Shortly thereafter, the Internet went down. I don’t mean that the router was on the fritz or the snow had caused some catastrophe to the cable network. No, something called a DNS stopped doing its job… for several hours across six states.
I would refresh a web page, but to no avail. Shoot an email reply I had been putting off for too long? Have to let it sit in the inbox for awhile instead. Twitter feed? Going to have to count on the ol’ blackberry for that.
My illumination, both the light that wouldn’t light and the deficient access to the information super highway made it clear that I don’t quite think enough.

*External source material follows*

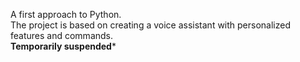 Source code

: A first approach to Python.<br /> 
The project is based on creating a voice assistant with personalized features and commands.<br />
**Temporarily suspended***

I’m usually thinking about something often more complex than blinking or yawning, but not having to worry about where the information will be accessed from or the brightness will come from or how it got there to begin with, was absent.
Before they put a light bulb in the fridge, Thomas Edison had to invent it. He had to think about it. Microprocessors and vast networks and facebooks had to be thought of before they could be missed when they weren’t there.
I don’t quite know what the next thing we don’t realize we’ll reach for instinctively and won’t be available to us will be, but I don’t think it hurts to think about what it could be.
Keep thinking.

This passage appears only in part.